I'm interested in turbulence.
So I used to read some books and papers but it is hard to what they mean.
The reason that I can't understand is caused by that I'm not good at mathematics.
Just to arrange lectures that I've taken, there are vector calculus, linear algebra and engineering mathematics 1.
Contents that I've experienced in engineering mathematics 1 are just method for solving differential equations such as below(The reason that I've written below is because each different major handles different parts in engineering mathematics.)
- separation of variables
- exact / non exact differential equations
- homogenous / non homogenous linear differential equation
- 2nd order linear ordinary differential equation
- ordinary differential equation with constant
- homogenous Euler Cauchy equation
- method of undetermined coefficient
- variation of parameter
- higher order ordinary differential equation
- power series
- Laplace transform

Uppers are what I've learned until now.
And also I'm going to learn engineering mathematics 2 soon.

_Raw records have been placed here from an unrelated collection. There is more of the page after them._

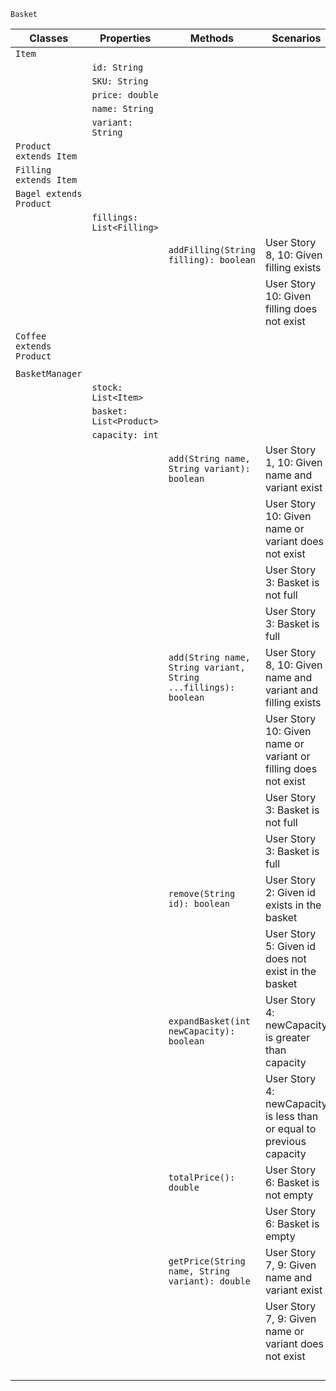 `Basket`

| Classes                  | Properties                | Methods                                                         | Scenarios                                                                | Outputs/Outcomes                                      |
|--------------------------|---------------------------|-----------------------------------------------------------------|--------------------------------------------------------------------------|-------------------------------------------------------|
| `Item`                   |                           |                                                                 |                                                                          |                                                       |
|                          | `id: String`              |                                                                 |                                                                          |                                                       |
|                          | `SKU: String`             |                                                                 |                                                                          |                                                       |
|                          | `price: double`           |                                                                 |                                                                          |                                                       |
|                          | `name: String`            |                                                                 |                                                                          |                                                       |
|                          | `variant: String`         |                                                                 |                                                                          |                                                       |
| `Product extends Item`   |                           |                                                                 |                                                                          |                                                       |
| `Filling extends Item`   |                           |                                                                 |                                                                          |                                                       |
| `Bagel extends Product`  |                           |                                                                 |                                                                          |                                                       |
|                          | `fillings: List<Filling>` |                                                                 |                                                                          |                                                       |
|                          |                           | `addFilling(String filling): boolean`                           | User Story 8, 10: Given filling exists                                   | Return true, add filling to bagel                     |
|                          |                           |                                                                 | User Story 10:    Given filling does not exist                           | Return false, inform the user                         |
| `Coffee extends Product` |                           |                                                                 |                                                                          |                                                       |
|                          |                           |                                                                 |                                                                          |                                                       |
| `BasketManager`          |                           |                                                                 |                                                                          |                                                       |
|                          | `stock: List<Item>`       |                                                                 |                                                                          |                                                       |
|                          | `basket: List<Product>`   |                                                                 |                                                                          |                                                       |
|                          | `capacity: int`           |                                                                 |                                                                          |                                                       |
|                          |                           | `add(String name, String variant): boolean`                     | User Story 1, 10: Given name and variant exist                           | Return true, add product to basket list               |
|                          |                           |                                                                 | User Story 10:    Given name or variant does not exist                   | Return false, inform the user                         |
|                          |                           |                                                                 | User Story 3:     Basket is not full                                     | Move to User Story 1                                  |
|                          |                           |                                                                 | User Story 3:     Basket is full                                         | Return false, inform the user                         |
|                          |                           | `add(String name, String variant, String ...fillings): boolean` | User Story 8, 10: Given name and variant and filling exists              | Return true, add product with fillings to basket list |
|                          |                           |                                                                 | User Story 10:    Given name or variant or filling does not exist        | Return false, inform the user                         |
|                          |                           |                                                                 | User Story 3:     Basket is not full                                     | Move to User Story 1                                  |
|                          |                           |                                                                 | User Story 3:     Basket is full                                         | Return false, inform the user                         |
|                          |                           | `remove(String id): boolean`                                    | User Story 2:     Given id exists in the basket                          | Return true, remove the product from the basket       |
|                          |                           |                                                                 | User Story 5:     Given id does not exist in the basket                  | Return false, inform the user                         |
|                          |                           | `expandBasket(int newCapacity): boolean`                        | User Story 4:     newCapacity is greater than capacity                   | Return true, set the capacity to newCapacity          |
|                          |                           |                                                                 | User Story 4:     newCapacity is less than or equal to previous capacity | Return false, inform the manager                      |
|                          |                           | `totalPrice(): double`                                          | User Story 6:     Basket is not empty                                    | Return total price of products in basket              |
|                          |                           |                                                                 | User Story 6:     Basket is empty                                        | Return 0, inform the user                             |
|                          |                           | `getPrice(String name, String variant): double`                 | User Story 7, 9:  Given name and variant exist                           | Return product price                                  |
|                          |                           |                                                                 | User Story 7, 9:  Given name or variant does not exist                   | Return -1, inform the user                            |
|                          |                           |                                                                 |                                                                          |                                                       |
|                          |                           |                                                                 |                                                                          |                                                       |
|                          |                           |                                                                 |                                                                          |                                                       |
|                          |                           |                                                                 |                                                                          |                                                       |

Contents that I'm going to learn in engineering mathematics 2 will be below
- Fourier Series / integration / transform
- Complex function
- Integration of complex function
- Taylor Series
- Laurant Series
- Residue theorem / integration
- Conformal mapping

But I'm not sure these are enough.
When I read turbulence paper, there were lots of things that I can't understand mathematically.
For example
- Pass filter
- conditional correlation coefficient
- spectral density function
- Stokes-Helmholtz decomposition
- conditional average(expectation)
- two point correlation
- cross spectral density function
- probability density function

I think I need to learn mathematics more.

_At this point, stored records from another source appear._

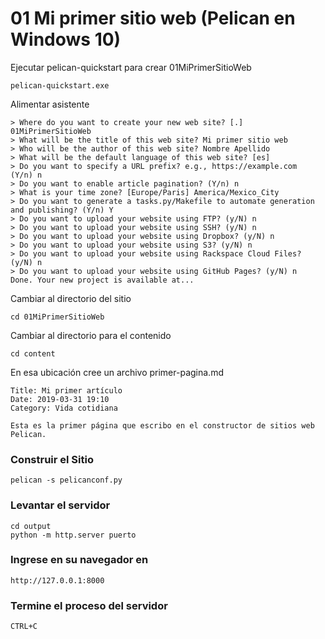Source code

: # 01 Mi primer sitio web (Pelican en Windows 10)

Ejecutar pelican-quickstart para crear 01MiPrimerSitioWeb

    pelican-quickstart.exe

Alimentar asistente

    > Where do you want to create your new web site? [.] 01MiPrimerSitioWeb
    > What will be the title of this web site? Mi primer sitio web
    > Who will be the author of this web site? Nombre Apellido
    > What will be the default language of this web site? [es]
    > Do you want to specify a URL prefix? e.g., https://example.com   (Y/n) n
    > Do you want to enable article pagination? (Y/n) n
    > What is your time zone? [Europe/Paris] America/Mexico_City
    > Do you want to generate a tasks.py/Makefile to automate generation and publishing? (Y/n) Y
    > Do you want to upload your website using FTP? (y/N) n
    > Do you want to upload your website using SSH? (y/N) n
    > Do you want to upload your website using Dropbox? (y/N) n
    > Do you want to upload your website using S3? (y/N) n
    > Do you want to upload your website using Rackspace Cloud Files? (y/N) n
    > Do you want to upload your website using GitHub Pages? (y/N) n
    Done. Your new project is available at...

Cambiar al directorio del sitio

    cd 01MiPrimerSitioWeb

Cambiar al directorio para el contenido

    cd content

En esa ubicación cree un archivo primer-pagina.md

    Title: Mi primer artículo
    Date: 2019-03-31 19:10
    Category: Vida cotidiana

    Esta es la primer página que escribo en el constructor de sitios web Pelican.

### Construir el Sitio

    pelican -s pelicanconf.py

### Levantar el servidor

    cd output
    python -m http.server puerto
    
### Ingrese en su navegador en

    http://127.0.0.1:8000

### Termine el proceso del servidor 
    
    CTRL+C
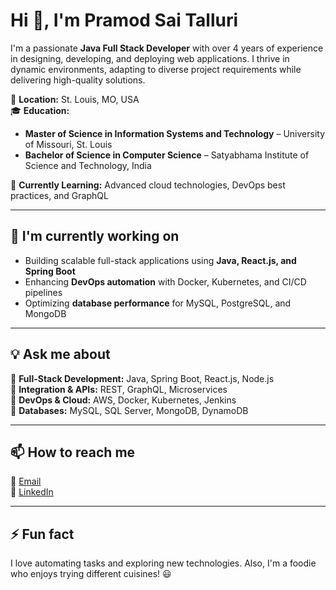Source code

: # Hi 👋, I'm Pramod Sai Talluri

I'm a passionate **Java Full Stack Developer** with over 4 years of experience in designing, developing, and deploying web applications. I thrive in dynamic environments, adapting to diverse project requirements while delivering high-quality solutions.

📍 **Location:** St. Louis, MO, USA  
🎓 **Education:**  
- **Master of Science in Information Systems and Technology** – University of Missouri, St. Louis  
- **Bachelor of Science in Computer Science** – Satyabhama Institute of Science and Technology, India  

🌱 **Currently Learning:** Advanced cloud technologies, DevOps best practices, and GraphQL  

---

## 🚀 I'm currently working on  
- Building scalable full-stack applications using **Java, React.js, and Spring Boot**  
- Enhancing **DevOps automation** with Docker, Kubernetes, and CI/CD pipelines  
- Optimizing **database performance** for MySQL, PostgreSQL, and MongoDB  

---

## 💡 Ask me about  
🔹 **Full-Stack Development:** Java, Spring Boot, React.js, Node.js  
🔹 **Integration & APIs:** REST, GraphQL, Microservices  
🔹 **DevOps & Cloud:** AWS, Docker, Kubernetes, Jenkins  
🔹 **Databases:** MySQL, SQL Server, MongoDB, DynamoDB  

---

## 📫 How to reach me  
📧 [Email](#)  
🔗 [LinkedIn](#)  

---

## ⚡ Fun fact  
I love automating tasks and exploring new technologies. Also, I'm a foodie who enjoys trying different cuisines! 😃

So I want to be recommended subjects or lectures that can cover uppers and mathematics for turbulence research/study.
I think there can be probability theory and statistics. But I don't know what else there are.

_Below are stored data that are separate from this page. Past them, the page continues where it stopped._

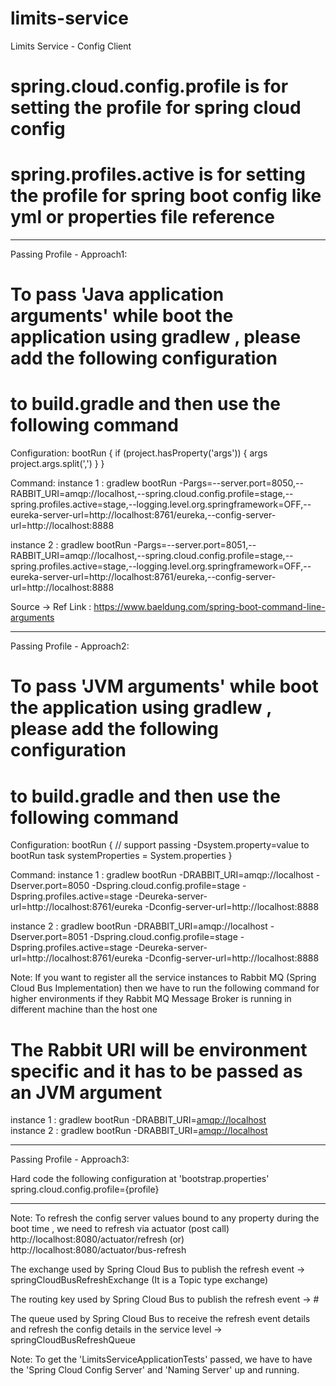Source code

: # limits-service
Limits Service - Config Client

# spring.cloud.config.profile is for setting the profile for spring cloud config
# spring.profiles.active is for setting the profile for spring boot config like yml or properties file reference
-------------------------------------------------------------------------------------------------------------------------
Passing Profile - Approach1:

# To pass 'Java application arguments' while boot the application using gradlew , please add the following configuration
# to build.gradle and then use the following command
Configuration:
bootRun {
	if (project.hasProperty('args')) {
		args project.args.split(',')
	}
}

Command:
instance 1 : gradlew bootRun -Pargs=--server.port=8050,--RABBIT_URI=amqp://localhost,--spring.cloud.config.profile=stage,--spring.profiles.active=stage,--logging.level.org.springframework=OFF,--eureka-server-url=http://localhost:8761/eureka,--config-server-url=http://localhost:8888


instance 2 : gradlew bootRun  -Pargs=--server.port=8051,--RABBIT_URI=amqp://localhost,--spring.cloud.config.profile=stage,--spring.profiles.active=stage,--logging.level.org.springframework=OFF,--eureka-server-url=http://localhost:8761/eureka,--config-server-url=http://localhost:8888


Source -> Ref Link : https://www.baeldung.com/spring-boot-command-line-arguments

-------------------------------------------------------------------------------------------------------------------------

Passing Profile - Approach2:

# To pass 'JVM arguments' while boot the application using gradlew , please add the following configuration
# to build.gradle and then use the following command
Configuration:
bootRun {
	// support passing -Dsystem.property=value to bootRun task
	systemProperties = System.properties
}

Command:
instance 1 : gradlew bootRun -DRABBIT_URI=amqp://localhost -Dserver.port=8050 -Dspring.cloud.config.profile=stage -Dspring.profiles.active=stage -Deureka-server-url=http://localhost:8761/eureka -Dconfig-server-url=http://localhost:8888

instance 2 : gradlew bootRun -DRABBIT_URI=amqp://localhost -Dserver.port=8051 -Dspring.cloud.config.profile=stage -Dspring.profiles.active=stage -Deureka-server-url=http://localhost:8761/eureka -Dconfig-server-url=http://localhost:8888


Note:
If you want to register all the service instances to Rabbit MQ (Spring Cloud Bus Implementation) then
we have to run the following command for higher environments if they Rabbit MQ Message Broker is running in different machine than the host one
# The Rabbit URI will be environment specific and it has to be passed as an JVM argument
instance 1 : gradlew bootRun -DRABBIT_URI=<amqp://localhost>    
instance 2 : gradlew bootRun -DRABBIT_URI=<amqp://localhost> 

-------------------------------------------------------------------------------------------------------------------------
Passing Profile - Approach3:

Hard code the following configuration at 'bootstrap.properties'
spring.cloud.config.profile={profile} 

----------------------------------------------------------------------------------------------------------------

Note: To refresh the config server values bound to any property during the boot time , we need to refresh via actuator (post call) http://localhost:8080/actuator/refresh 
(or)
http://localhost:8080/actuator/bus-refresh 


The exchange used by Spring Cloud Bus to publish the refresh event -> springCloudBusRefreshExchange (It is a Topic type exchange)

The routing key used by Spring Cloud Bus to publish the refresh event -> #

The queue used by Spring Cloud Bus to receive the refresh event details and refresh the config details in the service level -> springCloudBusRefreshQueue



Note: To get the 'LimitsServiceApplicationTests' passed, we have to have the 'Spring Cloud Config Server' and 'Naming Server' up and running.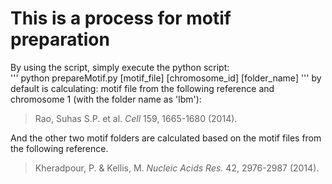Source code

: # This is a process for motif preparation 

By using the script, simply execute the python script:  
'''
python prepareMotif.py [motif_file] [chromosome_id] [folder_name]
'''
by default is calculating: motif file from the following reference and chromosome 1 (with the folder name as 'lbm'):  
>Rao, Suhas S.P. et al. *Cell* 159, 1665-1680 (2014).

And the other two motif folders are calculated based on the motif files from the following reference.
>Kheradpour, P. & Kellis, M. *Nucleic Acids Res.* 42, 2976-2987 (2014).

And also I want to ask one more thing.
When you forumers are stucked by mathematics or formula in paper, do you guys just neglect those things?
For me, it is hard to understand meaning of author's intention or physical situation without understanding mathematical formula.
And also once I try to study unknown mathematical part, I had to retrace previous part consistently because that part is related to many other parts often.
What do you think about it?
I want to listen your advice and wisdom.

Thank you~!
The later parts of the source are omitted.